9月にノーヒッター3人を生み出した“鴻江合宿”

 千賀がプロ1年目のオフから毎年欠かさずに参加をしている「鴻江スポーツアカデミー」代表の鴻江寿治氏が主宰する合同合宿に、大野雄も12年と13年に仲間入りしていたのだ。筆者もまたかれこれ15年以上、運営スタッフとして数々のアスリートと時間を共にしてきた。パソコンのファイルを探ってみると、13年の自主トレ合宿の時の集合写真が見つかった。

13年の自主トレ合宿の時の集合写真 ©田尻耕太郎

 最後列の右から3番目が千賀だ。プロ3年目のシーズンを迎える直前。

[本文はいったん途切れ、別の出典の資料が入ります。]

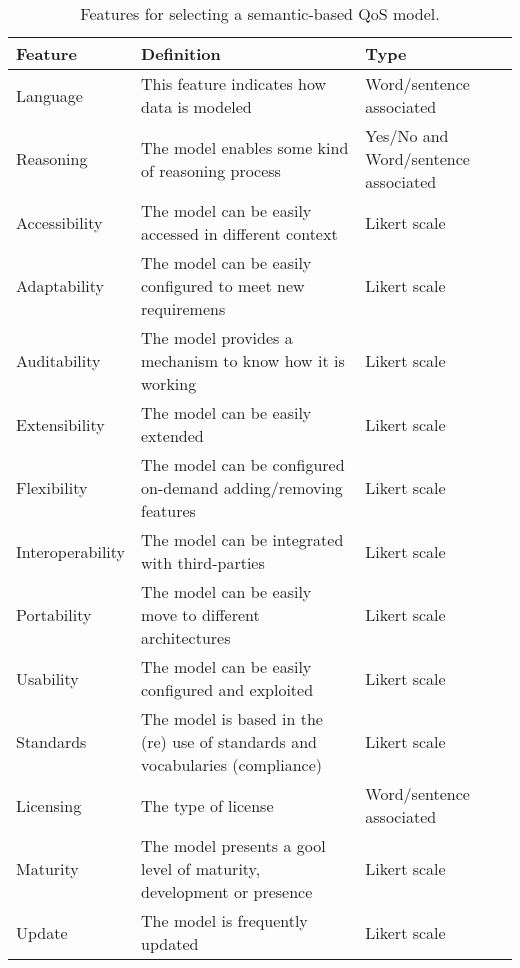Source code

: \begin{table}[!ht]
\renewcommand{\arraystretch}{1.3}
\tiny
\begin{center}
\begin{tabular}[c]{|p{2.5cm}|p{5cm}|p{3cm}|} 
\hline
  \textbf{Feature} &  \textbf{Definition}  &  \textbf{Type} \\\hline
  Language & This feature indicates how data is modeled & Word/sentence associated \\ \hline
  Reasoning & The model enables some kind of reasoning process & Yes/No and Word/sentence associated  \\ \hline
  Accessibility & The model can be easily accessed in different context & Likert scale  \\ \hline
  Adaptability & The model can be easily configured to meet new requiremens & Likert scale  \\ \hline
  Auditability & The model provides a mechanism to know how it is working & Likert scale  \\ \hline
  Extensibility & The model can be easily extended & Likert scale  \\ \hline
  Flexibility & The model can be configured on-demand adding/removing features & Likert scale  \\ \hline  
  Interoperability & The model can be integrated with third-parties  & Likert scale  \\ \hline
  Portability & The model can be easily move to different architectures & Likert scale  \\ \hline
  Usability & The model can be easily configured and exploited & Likert scale  \\ \hline
  Standards & The model is based in the (re) use of standards and vocabularies (compliance) & Likert scale\ \\ \hline
  Licensing & The type of license & Word/sentence associated \\ \hline
  Maturity & The model presents a gool level of maturity, development or presence & Likert scale\\ \hline
  Update & The model is frequently updated & Likert scale\\ \hline
\hline
\end{tabular}
\caption{Features for selecting a semantic-based QoS model.}\label{features-qos-models}
  \end{center}
\end{table} 


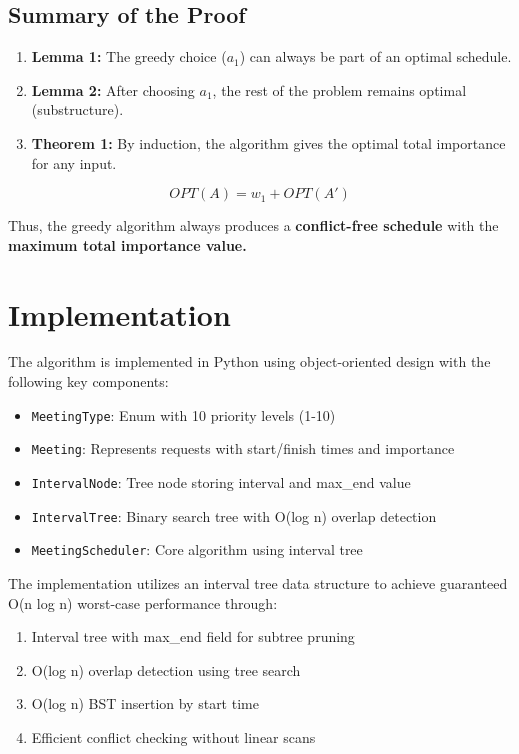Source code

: \documentclass[conference]{IEEEtran}
\begin{document}
\subsection{Summary of the Proof}

\begin{enumerate}
    \item \textbf{Lemma 1:} The greedy choice (\( a_1 \)) can always be part of an optimal schedule.
    \item \textbf{Lemma 2:} After choosing \( a_1 \), the rest of the problem remains optimal (substructure).
    \item \textbf{Theorem 1:} By induction, the algorithm gives the optimal total importance for any input.
\end{enumerate}

\[
OPT(A) = w_1 + OPT(A')
\]

Thus, the greedy algorithm always produces a \textbf{conflict-free schedule} with the \textbf{maximum total importance value.}


\section{Implementation}

The algorithm is implemented in Python using object-oriented design with the following key components:

\begin{itemize}
    \item \texttt{MeetingType}: Enum with 10 priority levels (1-10)
    \item \texttt{Meeting}: Represents requests with start/finish times and importance
    \item \texttt{IntervalNode}: Tree node storing interval and max\_end value
    \item \texttt{IntervalTree}: Binary search tree with O(log n) overlap detection
    \item \texttt{MeetingScheduler}: Core algorithm using interval tree
\end{itemize}

The implementation utilizes an interval tree data structure to achieve guaranteed O(n log n) worst-case performance through:
\begin{enumerate}
    \item Interval tree with max\_end field for subtree pruning
    \item O(log n) overlap detection using tree search
    \item O(log n) BST insertion by start time
    \item Efficient conflict checking without linear scans
\end{enumerate}
\end{document}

前年に1軍デビューを果たし、この年は中継ぎでブレイク。オールスターにも出場をした。その千賀から左へ2人目が大野雄だ。このシーズンに自身初の2桁勝利を挙げている。

 また、この年の参加者を見てみると、中段列の右から2番目は現巨人の中島宏之、その左が中日の吉見一起、さらに左が中日で現在は打撃投手となった西川健太郎がいた。上段の右2番目からは広島の安部友裕、千賀、中日の小熊凌祐、大野雄、当時日本ハムからオリックスへ移籍直前の八木智哉(現中日スカウト)、前年までホークスに在籍し、この年から社会人でプレーした近田怜王(現JR西日本職員)と続く。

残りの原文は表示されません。